▸ **EXERCISE DIRECTIONS**: For the string "delete", find every matching line in the records and copy it.

▸ **GIVEN INFORMATION**:
──────

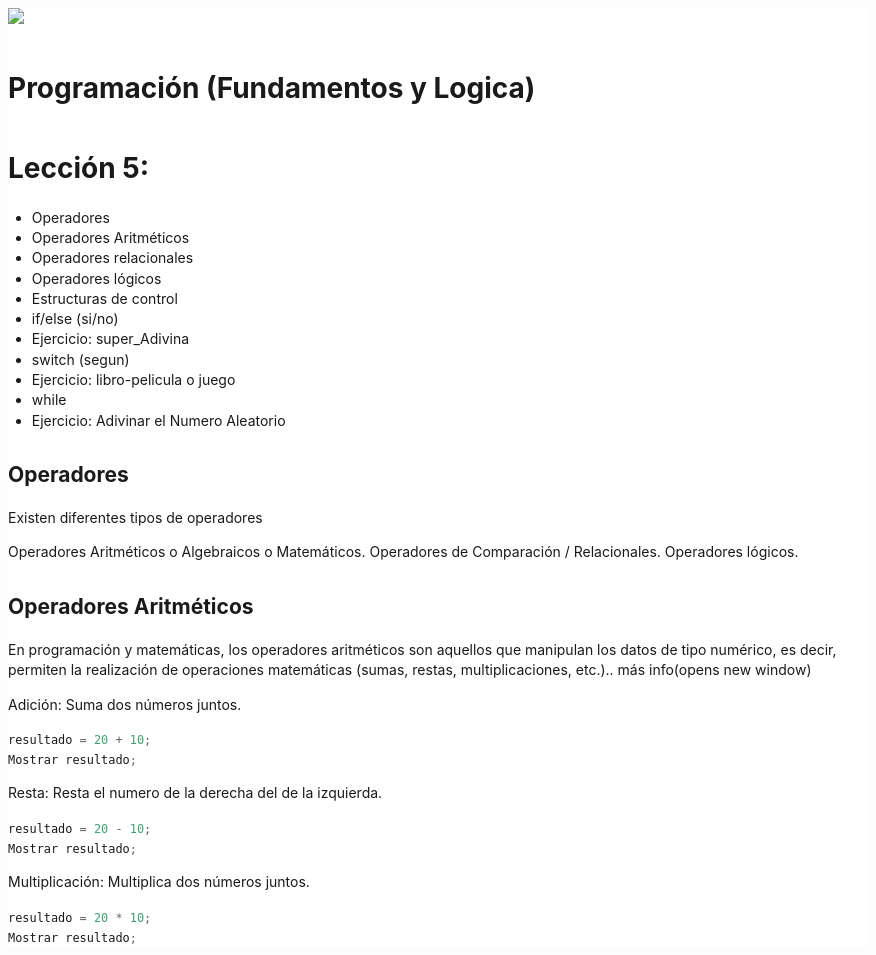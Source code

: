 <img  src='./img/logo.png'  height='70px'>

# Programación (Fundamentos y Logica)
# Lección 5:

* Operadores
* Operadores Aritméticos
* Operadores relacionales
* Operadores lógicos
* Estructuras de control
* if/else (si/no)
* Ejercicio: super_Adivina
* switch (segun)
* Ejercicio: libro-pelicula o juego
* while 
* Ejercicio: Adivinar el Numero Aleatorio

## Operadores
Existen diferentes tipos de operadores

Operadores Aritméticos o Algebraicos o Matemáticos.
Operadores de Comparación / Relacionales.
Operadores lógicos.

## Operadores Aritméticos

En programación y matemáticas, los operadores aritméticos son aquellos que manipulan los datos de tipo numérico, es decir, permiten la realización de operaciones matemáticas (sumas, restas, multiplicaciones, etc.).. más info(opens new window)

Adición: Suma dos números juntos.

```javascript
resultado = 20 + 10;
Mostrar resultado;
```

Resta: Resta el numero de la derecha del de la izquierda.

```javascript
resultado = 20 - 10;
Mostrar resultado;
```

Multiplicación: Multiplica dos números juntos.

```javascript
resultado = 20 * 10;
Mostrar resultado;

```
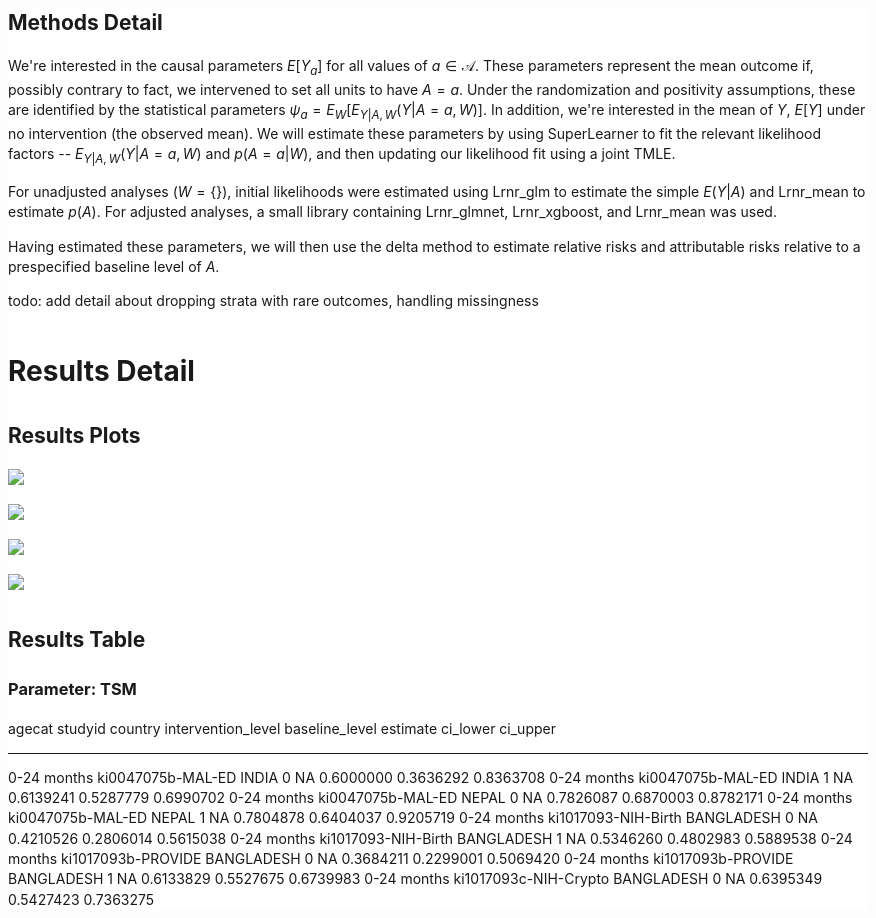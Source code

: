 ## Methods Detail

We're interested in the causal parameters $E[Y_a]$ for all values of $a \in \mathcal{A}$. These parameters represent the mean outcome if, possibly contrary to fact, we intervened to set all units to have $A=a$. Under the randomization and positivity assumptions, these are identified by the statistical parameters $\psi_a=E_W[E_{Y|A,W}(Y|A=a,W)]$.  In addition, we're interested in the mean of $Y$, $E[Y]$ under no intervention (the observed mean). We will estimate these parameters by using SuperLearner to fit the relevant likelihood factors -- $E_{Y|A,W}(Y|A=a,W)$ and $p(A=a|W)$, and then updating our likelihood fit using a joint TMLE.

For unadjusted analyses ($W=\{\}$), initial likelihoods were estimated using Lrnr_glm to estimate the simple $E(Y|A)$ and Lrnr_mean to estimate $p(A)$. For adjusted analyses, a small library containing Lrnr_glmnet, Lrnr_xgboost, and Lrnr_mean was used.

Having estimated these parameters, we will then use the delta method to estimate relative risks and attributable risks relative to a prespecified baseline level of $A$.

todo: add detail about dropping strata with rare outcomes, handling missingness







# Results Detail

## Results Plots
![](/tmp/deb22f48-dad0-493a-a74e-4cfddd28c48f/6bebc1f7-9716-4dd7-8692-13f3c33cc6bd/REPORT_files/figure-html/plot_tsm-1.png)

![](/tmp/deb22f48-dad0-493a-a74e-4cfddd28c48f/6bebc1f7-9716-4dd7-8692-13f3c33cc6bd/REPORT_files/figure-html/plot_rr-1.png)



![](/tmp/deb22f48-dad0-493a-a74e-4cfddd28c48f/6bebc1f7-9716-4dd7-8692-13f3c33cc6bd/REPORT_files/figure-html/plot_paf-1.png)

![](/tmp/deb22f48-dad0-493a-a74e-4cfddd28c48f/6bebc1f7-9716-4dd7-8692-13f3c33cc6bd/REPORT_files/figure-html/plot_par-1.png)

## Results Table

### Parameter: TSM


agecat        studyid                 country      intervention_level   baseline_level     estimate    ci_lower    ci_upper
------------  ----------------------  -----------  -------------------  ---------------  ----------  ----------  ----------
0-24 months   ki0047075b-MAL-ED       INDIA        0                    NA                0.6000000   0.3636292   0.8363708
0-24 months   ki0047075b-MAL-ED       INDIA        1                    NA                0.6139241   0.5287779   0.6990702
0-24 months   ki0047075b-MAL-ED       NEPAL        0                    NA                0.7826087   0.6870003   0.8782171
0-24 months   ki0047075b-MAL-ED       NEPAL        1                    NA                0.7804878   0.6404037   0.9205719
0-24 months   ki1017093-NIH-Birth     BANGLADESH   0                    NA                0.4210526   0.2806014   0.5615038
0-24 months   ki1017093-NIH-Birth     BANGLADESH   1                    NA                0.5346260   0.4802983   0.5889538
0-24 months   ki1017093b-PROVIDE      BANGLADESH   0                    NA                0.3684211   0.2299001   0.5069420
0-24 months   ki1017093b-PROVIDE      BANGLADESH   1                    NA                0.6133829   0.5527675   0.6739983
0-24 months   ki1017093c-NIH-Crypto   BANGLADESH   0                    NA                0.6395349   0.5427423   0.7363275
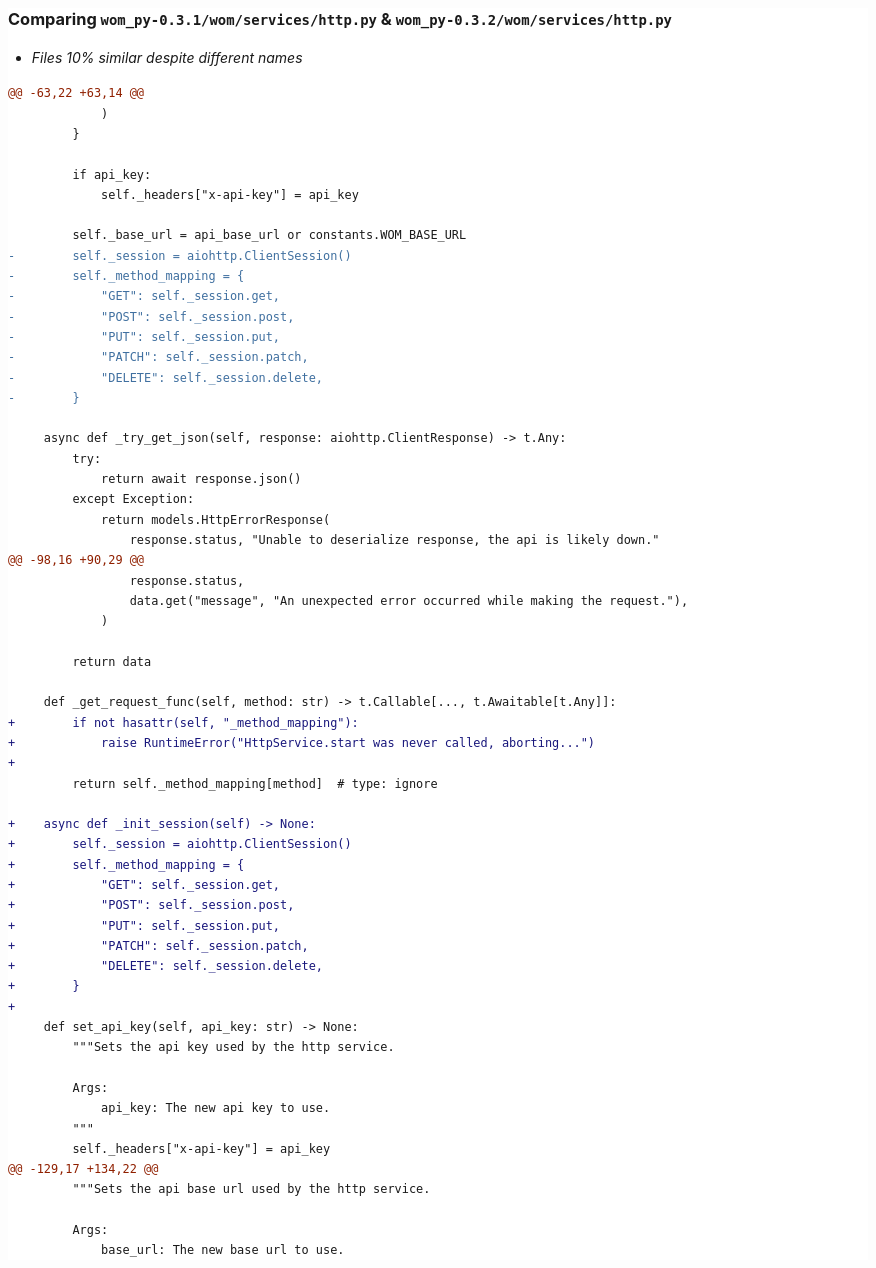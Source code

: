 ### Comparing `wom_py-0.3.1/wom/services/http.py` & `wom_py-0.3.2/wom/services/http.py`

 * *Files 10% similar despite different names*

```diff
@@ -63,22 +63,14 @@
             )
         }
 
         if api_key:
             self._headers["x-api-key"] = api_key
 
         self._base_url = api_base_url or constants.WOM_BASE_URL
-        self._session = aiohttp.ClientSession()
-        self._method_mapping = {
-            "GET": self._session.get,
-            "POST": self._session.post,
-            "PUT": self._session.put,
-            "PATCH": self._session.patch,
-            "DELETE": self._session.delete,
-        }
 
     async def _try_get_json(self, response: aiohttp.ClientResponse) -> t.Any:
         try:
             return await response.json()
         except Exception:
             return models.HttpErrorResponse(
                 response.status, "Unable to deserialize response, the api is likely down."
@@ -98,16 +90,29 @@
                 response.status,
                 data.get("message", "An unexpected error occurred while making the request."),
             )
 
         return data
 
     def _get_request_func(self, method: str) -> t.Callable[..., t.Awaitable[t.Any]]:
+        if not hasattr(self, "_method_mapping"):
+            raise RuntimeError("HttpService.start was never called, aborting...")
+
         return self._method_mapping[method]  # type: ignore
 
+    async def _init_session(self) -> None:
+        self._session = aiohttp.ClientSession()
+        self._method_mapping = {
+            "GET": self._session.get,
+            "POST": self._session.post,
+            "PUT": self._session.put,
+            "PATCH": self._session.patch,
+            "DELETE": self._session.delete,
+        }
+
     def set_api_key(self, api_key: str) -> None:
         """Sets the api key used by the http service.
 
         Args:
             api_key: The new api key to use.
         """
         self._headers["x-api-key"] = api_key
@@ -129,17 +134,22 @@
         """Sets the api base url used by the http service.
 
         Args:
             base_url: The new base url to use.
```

──────

▸ **RESPONSE AREA**:
-            "DELETE": self._session.delete,
+            "DELETE": self._session.delete,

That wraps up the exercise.